** WHAT THE TASK REQUIRES **
Go through the listing and transcribe each line exactly.

** SUPPLIED DATA **
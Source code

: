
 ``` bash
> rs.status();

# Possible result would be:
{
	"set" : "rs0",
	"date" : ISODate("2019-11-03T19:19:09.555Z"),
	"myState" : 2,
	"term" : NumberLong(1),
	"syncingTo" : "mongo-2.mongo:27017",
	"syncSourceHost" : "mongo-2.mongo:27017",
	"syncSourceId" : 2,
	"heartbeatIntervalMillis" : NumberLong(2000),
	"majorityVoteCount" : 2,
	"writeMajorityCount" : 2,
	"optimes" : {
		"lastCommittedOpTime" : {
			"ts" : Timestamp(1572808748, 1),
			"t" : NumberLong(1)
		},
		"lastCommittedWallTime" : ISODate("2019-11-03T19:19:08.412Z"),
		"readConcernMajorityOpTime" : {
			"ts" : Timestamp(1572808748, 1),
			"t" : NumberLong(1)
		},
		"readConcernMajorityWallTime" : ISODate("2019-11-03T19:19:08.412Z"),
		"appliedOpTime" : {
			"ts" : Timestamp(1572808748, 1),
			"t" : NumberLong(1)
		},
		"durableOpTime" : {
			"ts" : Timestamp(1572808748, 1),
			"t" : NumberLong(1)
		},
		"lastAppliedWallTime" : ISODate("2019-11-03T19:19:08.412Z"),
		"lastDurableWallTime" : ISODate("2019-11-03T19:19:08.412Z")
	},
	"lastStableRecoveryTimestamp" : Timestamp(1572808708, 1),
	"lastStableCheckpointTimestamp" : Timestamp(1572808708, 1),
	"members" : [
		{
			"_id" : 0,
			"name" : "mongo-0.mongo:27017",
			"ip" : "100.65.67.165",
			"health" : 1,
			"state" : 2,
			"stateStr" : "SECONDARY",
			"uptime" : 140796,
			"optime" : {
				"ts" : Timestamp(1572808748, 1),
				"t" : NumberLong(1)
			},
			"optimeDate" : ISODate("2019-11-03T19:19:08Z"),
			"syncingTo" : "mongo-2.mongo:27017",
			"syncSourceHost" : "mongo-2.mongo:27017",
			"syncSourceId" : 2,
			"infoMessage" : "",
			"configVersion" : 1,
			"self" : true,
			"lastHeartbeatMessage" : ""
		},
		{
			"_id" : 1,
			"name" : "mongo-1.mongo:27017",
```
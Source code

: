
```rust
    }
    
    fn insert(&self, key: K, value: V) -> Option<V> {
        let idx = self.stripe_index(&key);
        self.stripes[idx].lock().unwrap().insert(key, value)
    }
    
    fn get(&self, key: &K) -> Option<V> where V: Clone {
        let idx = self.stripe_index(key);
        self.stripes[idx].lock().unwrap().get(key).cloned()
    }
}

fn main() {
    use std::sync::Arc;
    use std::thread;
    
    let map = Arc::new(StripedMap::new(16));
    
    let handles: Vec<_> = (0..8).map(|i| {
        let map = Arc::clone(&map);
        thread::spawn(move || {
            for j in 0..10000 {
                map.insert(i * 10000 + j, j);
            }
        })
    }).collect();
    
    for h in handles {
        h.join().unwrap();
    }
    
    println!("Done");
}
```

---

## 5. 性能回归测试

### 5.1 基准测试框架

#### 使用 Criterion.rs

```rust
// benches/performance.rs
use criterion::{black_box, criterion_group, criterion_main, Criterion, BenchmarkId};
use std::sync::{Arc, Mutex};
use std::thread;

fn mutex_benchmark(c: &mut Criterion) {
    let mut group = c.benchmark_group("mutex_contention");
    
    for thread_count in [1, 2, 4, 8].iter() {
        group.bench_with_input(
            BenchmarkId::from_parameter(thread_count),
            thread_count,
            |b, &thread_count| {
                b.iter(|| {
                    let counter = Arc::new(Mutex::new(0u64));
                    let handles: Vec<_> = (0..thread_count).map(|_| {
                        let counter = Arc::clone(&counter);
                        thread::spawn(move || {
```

** EXERCISE SOLUTION **
Source code

:
 ``` bash
> rs.status();

# Possible result would be:
{
	"set" : "rs0",
	"date" : ISODate("2019-11-03T19:19:09.555Z"),
	"myState" : 2,
	"term" : NumberLong(1),
	"syncingTo" : "mongo-2.mongo:27017",
	"syncSourceHost" : "mongo-2.mongo:27017",
	"syncSourceId" : 2,
	"heartbeatIntervalMillis" : NumberLong(2000),
	"majorityVoteCount" : 2,
	"writeMajorityCount" : 2,
	"optimes" : {
		"lastCommittedOpTime" : {
			"ts" : Timestamp(1572808748, 1),
			"t" : NumberLong(1)
		},
		"lastCommittedWallTime" : ISODate("2019-11-03T19:19:08.412Z"),
		"readConcernMajorityOpTime" : {
			"ts" : Timestamp(1572808748, 1),
			"t" : NumberLong(1)
		},
		"readConcernMajorityWallTime" : ISODate("2019-11-03T19:19:08.412Z"),
		"appliedOpTime" : {
			"ts" : Timestamp(1572808748, 1),
			"t" : NumberLong(1)
		},
		"durableOpTime" : {
			"ts" : Timestamp(1572808748, 1),
			"t" : NumberLong(1)
		},
		"lastAppliedWallTime" : ISODate("2019-11-03T19:19:08.412Z"),
		"lastDurableWallTime" : ISODate("2019-11-03T19:19:08.412Z")
	},
	"lastStableRecoveryTimestamp" : Timestamp(1572808708, 1),
	"lastStableCheckpointTimestamp" : Timestamp(1572808708, 1),
	"members" : [
		{
			"_id" : 0,
			"name" : "mongo-0.mongo:27017",
			"ip" : "100.65.67.165",
			"health" : 1,
			"state" : 2,
			"stateStr" : "SECONDARY",
			"uptime" : 140796,
			"optime" : {
				"ts" : Timestamp(1572808748, 1),
				"t" : NumberLong(1)
			},
			"optimeDate" : ISODate("2019-11-03T19:19:08Z"),
			"syncingTo" : "mongo-2.mongo:27017",
			"syncSourceHost" : "mongo-2.mongo:27017",
			"syncSourceId" : 2,
			"infoMessage" : "",
			"configVersion" : 1,
			"self" : true,
			"lastHeartbeatMessage" : ""
		},
		{
			"_id" : 1,
			"name" : "mongo-1.mongo:27017",
```
Source code

:
```rust
    }
    
    fn insert(&self, key: K, value: V) -> Option<V> {
        let idx = self.stripe_index(&key);
        self.stripes[idx].lock().unwrap().insert(key, value)
    }
    
    fn get(&self, key: &K) -> Option<V> where V: Clone {
        let idx = self.stripe_index(key);
        self.stripes[idx].lock().unwrap().get(key).cloned()
    }
}

fn main() {
    use std::sync::Arc;
    use std::thread;
    
    let map = Arc::new(StripedMap::new(16));
    
    let handles: Vec<_> = (0..8).map(|i| {
        let map = Arc::clone(&map);
        thread::spawn(move || {
            for j in 0..10000 {
                map.insert(i * 10000 + j, j);
            }
        })
    }).collect();
    
    for h in handles {
        h.join().unwrap();
    }
    
    println!("Done");
}
```

---

## 5. 性能回归测试

### 5.1 基准测试框架

#### 使用 Criterion.rs

```rust
// benches/performance.rs
use criterion::{black_box, criterion_group, criterion_main, Criterion, BenchmarkId};
use std::sync::{Arc, Mutex};
use std::thread;

fn mutex_benchmark(c: &mut Criterion) {
    let mut group = c.benchmark_group("mutex_contention");
    
    for thread_count in [1, 2, 4, 8].iter() {
        group.bench_with_input(
            BenchmarkId::from_parameter(thread_count),
            thread_count,
            |b, &thread_count| {
                b.iter(|| {
                    let counter = Arc::new(Mutex::new(0u64));
                    let handles: Vec<_> = (0..thread_count).map(|_| {
                        let counter = Arc::clone(&counter);
                        thread::spawn(move || {
```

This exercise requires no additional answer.